• **Supplied material**
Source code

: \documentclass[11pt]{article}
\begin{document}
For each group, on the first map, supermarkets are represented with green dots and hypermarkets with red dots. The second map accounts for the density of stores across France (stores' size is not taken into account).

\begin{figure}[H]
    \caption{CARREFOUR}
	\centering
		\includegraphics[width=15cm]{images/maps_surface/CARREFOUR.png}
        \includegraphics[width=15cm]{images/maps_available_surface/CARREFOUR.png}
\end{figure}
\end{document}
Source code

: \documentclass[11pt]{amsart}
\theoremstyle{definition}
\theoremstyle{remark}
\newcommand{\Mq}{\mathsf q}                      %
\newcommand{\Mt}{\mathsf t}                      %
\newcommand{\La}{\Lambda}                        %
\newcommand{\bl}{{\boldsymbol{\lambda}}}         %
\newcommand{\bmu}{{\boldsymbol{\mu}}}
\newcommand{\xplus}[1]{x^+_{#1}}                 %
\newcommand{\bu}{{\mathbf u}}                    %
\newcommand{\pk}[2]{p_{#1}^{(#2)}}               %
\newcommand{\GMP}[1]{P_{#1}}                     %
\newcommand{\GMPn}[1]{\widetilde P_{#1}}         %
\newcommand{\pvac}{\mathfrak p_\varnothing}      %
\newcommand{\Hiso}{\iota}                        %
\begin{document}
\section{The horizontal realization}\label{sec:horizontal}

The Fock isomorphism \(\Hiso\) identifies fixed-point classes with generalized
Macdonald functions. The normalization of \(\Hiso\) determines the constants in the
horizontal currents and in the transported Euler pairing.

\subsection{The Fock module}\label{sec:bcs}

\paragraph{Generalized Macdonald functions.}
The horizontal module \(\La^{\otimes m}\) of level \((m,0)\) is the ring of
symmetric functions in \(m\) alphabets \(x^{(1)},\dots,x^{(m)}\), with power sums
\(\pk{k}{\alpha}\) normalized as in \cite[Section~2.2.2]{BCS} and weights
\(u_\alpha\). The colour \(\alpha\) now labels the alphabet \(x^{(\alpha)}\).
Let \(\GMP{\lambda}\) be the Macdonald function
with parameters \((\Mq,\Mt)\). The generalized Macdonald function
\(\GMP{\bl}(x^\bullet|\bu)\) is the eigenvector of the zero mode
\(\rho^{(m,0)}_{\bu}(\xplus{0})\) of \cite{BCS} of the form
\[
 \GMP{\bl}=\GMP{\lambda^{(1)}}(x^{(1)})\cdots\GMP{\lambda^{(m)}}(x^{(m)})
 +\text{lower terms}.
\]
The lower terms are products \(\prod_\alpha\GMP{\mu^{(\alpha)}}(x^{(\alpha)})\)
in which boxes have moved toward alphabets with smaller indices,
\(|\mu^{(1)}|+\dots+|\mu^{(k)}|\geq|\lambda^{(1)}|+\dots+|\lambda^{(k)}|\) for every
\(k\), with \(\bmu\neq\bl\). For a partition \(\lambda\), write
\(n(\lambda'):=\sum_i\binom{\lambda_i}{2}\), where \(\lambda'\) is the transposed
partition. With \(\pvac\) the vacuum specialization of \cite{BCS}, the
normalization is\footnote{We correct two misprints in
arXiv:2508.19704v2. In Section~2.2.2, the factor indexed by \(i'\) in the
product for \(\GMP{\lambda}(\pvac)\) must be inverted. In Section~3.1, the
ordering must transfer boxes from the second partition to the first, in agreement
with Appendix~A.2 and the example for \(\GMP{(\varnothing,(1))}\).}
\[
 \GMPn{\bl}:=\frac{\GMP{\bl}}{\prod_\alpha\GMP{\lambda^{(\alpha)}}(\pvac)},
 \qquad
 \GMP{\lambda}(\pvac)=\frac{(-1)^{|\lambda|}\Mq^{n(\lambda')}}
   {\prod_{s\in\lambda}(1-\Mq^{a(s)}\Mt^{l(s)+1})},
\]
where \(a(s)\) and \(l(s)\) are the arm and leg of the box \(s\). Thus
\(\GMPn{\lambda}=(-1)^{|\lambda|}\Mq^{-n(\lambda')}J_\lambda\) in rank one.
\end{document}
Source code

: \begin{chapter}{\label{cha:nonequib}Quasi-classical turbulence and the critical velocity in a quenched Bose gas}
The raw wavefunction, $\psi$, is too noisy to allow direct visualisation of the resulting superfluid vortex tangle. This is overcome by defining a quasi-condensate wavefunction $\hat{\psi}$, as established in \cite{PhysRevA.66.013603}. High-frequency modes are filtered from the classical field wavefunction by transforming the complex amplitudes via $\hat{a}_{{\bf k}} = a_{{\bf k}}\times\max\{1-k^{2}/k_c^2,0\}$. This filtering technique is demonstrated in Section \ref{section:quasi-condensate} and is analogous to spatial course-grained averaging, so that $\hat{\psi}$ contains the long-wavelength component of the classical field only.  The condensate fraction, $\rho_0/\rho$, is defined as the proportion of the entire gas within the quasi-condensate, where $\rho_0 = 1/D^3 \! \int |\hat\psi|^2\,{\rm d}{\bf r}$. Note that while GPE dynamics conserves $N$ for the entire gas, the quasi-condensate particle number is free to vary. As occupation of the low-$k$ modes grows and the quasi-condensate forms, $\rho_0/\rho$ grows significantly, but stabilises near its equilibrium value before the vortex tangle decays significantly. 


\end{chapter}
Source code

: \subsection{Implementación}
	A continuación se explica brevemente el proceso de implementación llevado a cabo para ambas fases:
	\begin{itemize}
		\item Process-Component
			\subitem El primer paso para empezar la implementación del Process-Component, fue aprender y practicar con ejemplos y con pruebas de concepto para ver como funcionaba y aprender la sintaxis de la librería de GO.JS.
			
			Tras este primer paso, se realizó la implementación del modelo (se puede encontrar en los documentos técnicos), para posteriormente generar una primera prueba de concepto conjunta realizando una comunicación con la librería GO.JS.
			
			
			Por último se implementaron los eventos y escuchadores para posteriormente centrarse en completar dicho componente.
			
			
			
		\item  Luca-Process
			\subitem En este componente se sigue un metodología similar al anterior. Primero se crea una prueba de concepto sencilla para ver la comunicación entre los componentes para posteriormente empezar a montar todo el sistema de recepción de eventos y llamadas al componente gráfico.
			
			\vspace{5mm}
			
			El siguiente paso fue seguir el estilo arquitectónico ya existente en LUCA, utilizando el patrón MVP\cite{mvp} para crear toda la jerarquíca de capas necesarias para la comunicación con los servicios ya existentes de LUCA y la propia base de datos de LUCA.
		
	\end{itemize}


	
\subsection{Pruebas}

• **What to work on**
Reproduce exactly the final stretch of the listing, starting at the line that contains "al componente gráfico." and ending with the last line.

• **Exercise result**
			\subitem En este componente se sigue un metodología similar al anterior. Primero se crea una prueba de concepto sencilla para ver la comunicación entre los componentes para posteriormente empezar a montar todo el sistema de recepción de eventos y llamadas al componente gráfico.
			
			\vspace{5mm}
			
			El siguiente paso fue seguir el estilo arquitectónico ya existente en LUCA, utilizando el patrón MVP\cite{mvp} para crear toda la jerarquíca de capas necesarias para la comunicación con los servicios ya existentes de LUCA y la propia base de datos de LUCA.
		
	\end{itemize}


	
\subsection{Pruebas}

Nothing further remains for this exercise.